New York - Gli Stati Uniti avrebbero fornito informazioni di intelligence che hanno aiutato le forze ucraine a uccidere molti dei dodici generali russi morti nella guerra in Ucraina: è quanto riferisce il New York Times, citando alti funzionari statunitensi. L’aiuto mirato fa parte di uno sforzo riservato dell’amministrazione Biden per fornire informazioni sul campo di battaglia in tempo reale all’Ucraina, ha affermato il quotidiano. Finora sulla notizia non è ancora arrivata alcuna reazione ufficiale da Mosca, ma c’è da aspettarsela nelle prossime ore.

 Washington ha fornito all’Ucraina dettagli sui movimenti di truppe russe, sulle loro coordinate, e altri particolari sulle postazioni di comando dell’esercito del Cremlino, e l’Ucraina ha combinato questo aiuto con la propria intelligence per condurre attacchi di artiglieria e altre missioni operative che hanno portato all’eliminazione di diversi ufficiali nemici, sconvolgendone la catena di comando arrivando, in diverse occasioni, a paralizzare le attività belliche dell’esercito invasore. 

Le cifre relative agli ufficiali uccisi non sono solo molto alte, ma anche inusuali: raramente membri dell’esercito tra i ranghi più alti cadono così velocemente in battaglia. Per l’ex ministro della Difesa e ammiraglio Giampaolo Di Paola uno dei motivi alla base delle morti delle alte cariche militari sarebbe l’impreparazione di quelle meno prestigiose. “Tra i bassi ranghi c’è meno libertà di azione, meno preparazione, soprattutto meno capacità di leadership e intraprendenza e questo può portare i livelli di comando superiori a essere impiegati più vicini alla linea del fronte”, dice Di Paola.
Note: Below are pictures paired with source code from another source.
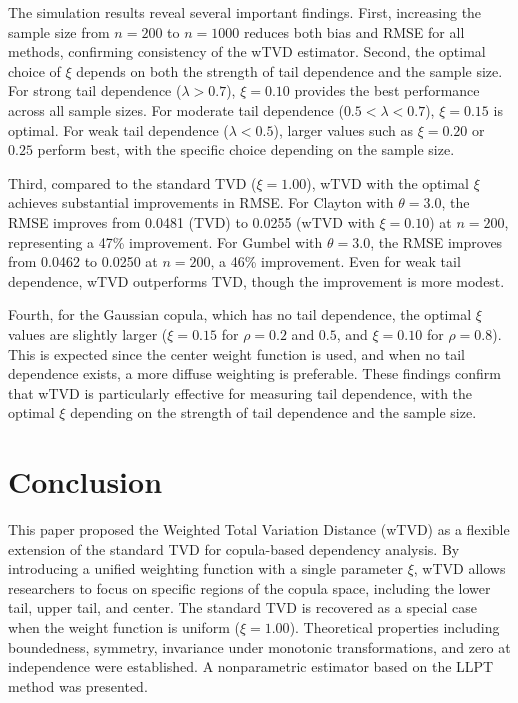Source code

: \documentclass[twoside]{article}
\begin{document}
The simulation results reveal several important findings. First, increasing the sample size from $n = 200$ to $n = 1000$ reduces both bias and RMSE for all methods, confirming consistency of the wTVD estimator. Second, the optimal choice of $\xi$ depends on both the strength of tail dependence and the sample size. For strong tail dependence ($\lambda > 0.7$), $\xi = 0.10$ provides the best performance across all sample sizes. For moderate tail dependence ($0.5 < \lambda < 0.7$), $\xi = 0.15$ is optimal. For weak tail dependence ($\lambda < 0.5$), larger values such as $\xi = 0.20$ or $0.25$ perform best, with the specific choice depending on the sample size.

Third, compared to the standard TVD ($\xi = 1.00$), wTVD with the optimal $\xi$ achieves substantial improvements in RMSE. For Clayton with $\theta = 3.0$, the RMSE improves from 0.0481 (TVD) to 0.0255 (wTVD with $\xi = 0.10$) at $n = 200$, representing a 47\% improvement. For Gumbel with $\theta = 3.0$, the RMSE improves from 0.0462 to 0.0250 at $n = 200$, a 46\% improvement. Even for weak tail dependence, wTVD outperforms TVD, though the improvement is more modest.

Fourth, for the Gaussian copula, which has no tail dependence, the optimal $\xi$ values are slightly larger ($\xi = 0.15$ for $\rho = 0.2$ and $0.5$, and $\xi = 0.10$ for $\rho = 0.8$). This is expected since the center weight function is used, and when no tail dependence exists, a more diffuse weighting is preferable. These findings confirm that wTVD is particularly effective for measuring tail dependence, with the optimal $\xi$ depending on the strength of tail dependence and the sample size.




\section*{Conclusion}

This paper proposed the Weighted Total Variation Distance (wTVD) as a flexible extension of the standard TVD for copula-based dependency analysis. By introducing a unified weighting function with a single parameter $\xi$, wTVD allows researchers to focus on specific regions of the copula space, including the lower tail, upper tail, and center. The standard TVD is recovered as a special case when the weight function is uniform ($\xi = 1.00$). Theoretical properties including boundedness, symmetry, invariance under monotonic transformations, and zero at independence were established. A nonparametric estimator based on the LLPT method was presented.
\end{document}
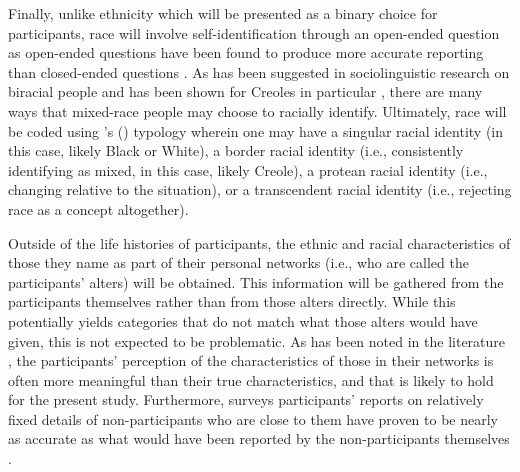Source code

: \documentclass{article}\usepackage[]{graphicx}\usepackage[]{xcolor}
\begin{document}
      Finally, unlike ethnicity which will be presented as a binary choice for participants, race will involve self-identification through an open-ended question as open-ended questions have been found to produce more accurate reporting than closed-ended questions \parencite[p.~434]{vannette_proxy_2018}.
      As has been suggested in sociolinguistic research on biracial people \parencite{holliday_multiracial_2019} and has been shown for Creoles in particular \parencite{susberry_racial_2004}, there are many ways that mixed-race people may choose to racially identify.
      Ultimately, race will be coded using \citeauthor{rockquemore_beyond_2007}'s (\citeyear{rockquemore_beyond_2007}) typology wherein one may have a singular racial identity (in this case, likely Black or White), a border racial identity (i.e., consistently identifying as mixed, in this case, likely Creole), a protean racial identity (i.e., changing relative to the situation), or a transcendent racial identity (i.e., rejecting race as a concept altogether).

      Outside of the life histories of participants, the ethnic and racial characteristics of those they name as part of their personal networks (i.e., who are called the participants' alters) will be obtained.
      This information will be gathered from the participants themselves rather than from those alters directly.
      While this potentially yields categories that do not match what those alters would have given, this is not expected to be problematic.
      As has been noted in the literature \parencite[pp.~245-246]{vannette_collecting_2018}, the participants' perception of the characteristics of those in their networks is often more meaningful than their true characteristics, and that is likely to hold for the present study.
      Furthermore, surveys participants' reports on relatively fixed details of non-participants who are close to them have proven to be nearly as accurate as what would have been reported by the non-participants themselves \parencite{vannette_proxy_2018}.
\end{document}
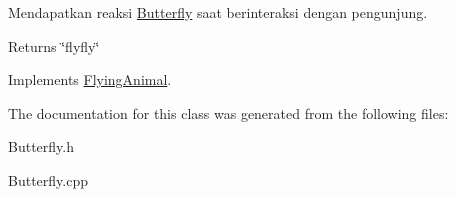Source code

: Mendapatkan reaksi \hyperlink{classButterfly}{Butterfly} saat berinteraksi dengan pengunjung. 

\begin{DoxyReturn}{Returns}
\char`\"{}flyfly\char`\"{} 
\end{DoxyReturn}


Implements \hyperlink{classFlyingAnimal_ac0eee625fa2235eee8cbdc0a010ae430}{Flying\-Animal}.



The documentation for this class was generated from the following files\-:\begin{DoxyCompactItemize}
\item 
Butterfly.\-h\item 
Butterfly.\-cpp\end{DoxyCompactItemize}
Secondo il Post, diversi osservatori sostengono che il numero dei generali russi uccisi in Ucraina sia «incredibile» e con precedenti rintracciabili solo nella Seconda guerra mondiale. È una cosa che ha creato numerosi problemi alla Russia e alla sua capacità di prendere decisioni militari efficaci, ed è spiegabile con ragioni legate alla struttura dell’esercito russo (per esempio alla mancanza di figure di rango inferiore in grado di guidare da vicino i soldati) e alla scarsa sicurezza delle comunicazioni usate dai russi in Ucraina, tema molto dibattuto nelle ultime settimane.

In un esercito di solito, precisa la stessa fonte, i generali sono il grado più alto della gerarchia militare: in estrema sintesi, il loro compito è dirigere le formazioni e divisioni più estese dell’esercito. I generali ne coordinano le azioni e orientano la strategia, più che partecipare fisicamente alle operazioni. Per questo è meno frequente che siano sul campo di battaglia, dove a guidare i soldati vanno ufficiali di grado inferiore come i colonnelli, e quindi che muoiano nei combattimenti.

Perché Vladimir Putin non sta colpendo ancora più duramente in Ucraina?, si chiede ancora un’analisi del New York Times, in cui esperti militari e dirigenti occidentali  si confrontano sul perché il Cremlino non attacchi più aggressivamente ferrovie, strade e ponti per bloccare gli aiuti militari stranieri o non bombardi più infrastrutture intorno a Kiev per ostacolare le visite dei leader transatlantici a Volodymr Zelensky. Tra i motivi indicati una grande incompetenza, le difficoltà con le munizioni di precisione e la carenza delle loro forniture.

Per il NYT, fondamentale anche l’efficacia della difesa contraerea ucraina, nonché forse la volontà di non distruggere troppe infrastrutture di cui potrebbero servirsi gli stessi russi se riuscissero a occupare il Paese, evitando gli ingenti costi della ricostruzione. Ma tutto questo non sembra esauriente per spiegare la prudenza di Putin, a dispetto delle sue minacce (anche nucleari) e della retorica incendiaria delle tv statali.